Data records
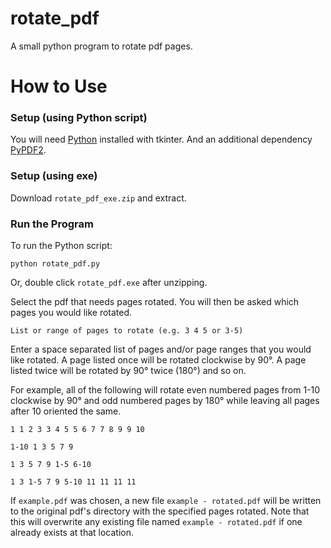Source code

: # rotate_pdf
A small python program to rotate pdf pages.
# How to Use
### Setup (using Python script)
You will need [Python](https://www.python.org/) installed with tkinter. And an additional dependency [PyPDF2](https://pypi.org/project/PyPDF2/).
### Setup (using exe)
Download ```rotate_pdf_exe.zip``` and extract.
### Run the Program
To run the Python script:
```
python rotate_pdf.py
```
Or, double click ```rotate_pdf.exe``` after unzipping.

Select the pdf that needs pages rotated.
You will then be asked which pages you would like rotated.
```
List or range of pages to rotate (e.g. 3 4 5 or 3-5)
```
Enter a space separated list of pages and/or page ranges that you would like rotated. A page listed once will be rotated clockwise by 90&deg;. A page listed twice will be rotated by 90&deg; twice (180&deg;) and so on.

For example, all of the following will rotate even numbered pages from 1-10 clockwise by 90&deg; and odd numbered pages by 180&deg; while leaving all pages after 10 oriented the same.
```
1 1 2 3 3 4 5 5 6 7 7 8 9 9 10
```
```
1-10 1 3 5 7 9
```
```
1 3 5 7 9 1-5 6-10
```
```
1 3 1-5 7 9 5-10 11 11 11 11
```
If ```example.pdf``` was chosen, a new file ```example - rotated.pdf``` will be written to the original pdf's directory with the specified pages rotated.
Note that this will overwrite any existing file named ```example - rotated.pdf``` if one already exists at that location.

#### [How to complete this task]
Please write out all the entries above again exactly as they appear, skipping any images.

#### [Answer for the task]
Source code

: # rotate_pdf
A small python program to rotate pdf pages.
# How to Use
### Setup (using Python script)
You will need [Python](https://www.python.org/) installed with tkinter. And an additional dependency [PyPDF2](https://pypi.org/project/PyPDF2/).
### Setup (using exe)
Download ```rotate_pdf_exe.zip``` and extract.
### Run the Program
To run the Python script:
```
python rotate_pdf.py
```
Or, double click ```rotate_pdf.exe``` after unzipping.

Select the pdf that needs pages rotated.
You will then be asked which pages you would like rotated.
```
List or range of pages to rotate (e.g. 3 4 5 or 3-5)
```
Enter a space separated list of pages and/or page ranges that you would like rotated. A page listed once will be rotated clockwise by 90&deg;. A page listed twice will be rotated by 90&deg; twice (180&deg;) and so on.

For example, all of the following will rotate even numbered pages from 1-10 clockwise by 90&deg; and odd numbered pages by 180&deg; while leaving all pages after 10 oriented the same.
```
1 1 2 3 3 4 5 5 6 7 7 8 9 9 10
```
```
1-10 1 3 5 7 9
```
```
1 3 5 7 9 1-5 6-10
```
```
1 3 1-5 7 9 5-10 11 11 11 11
```
If ```example.pdf``` was chosen, a new file ```example - rotated.pdf``` will be written to the original pdf's directory with the specified pages rotated.
Note that this will overwrite any existing file named ```example - rotated.pdf``` if one already exists at that location.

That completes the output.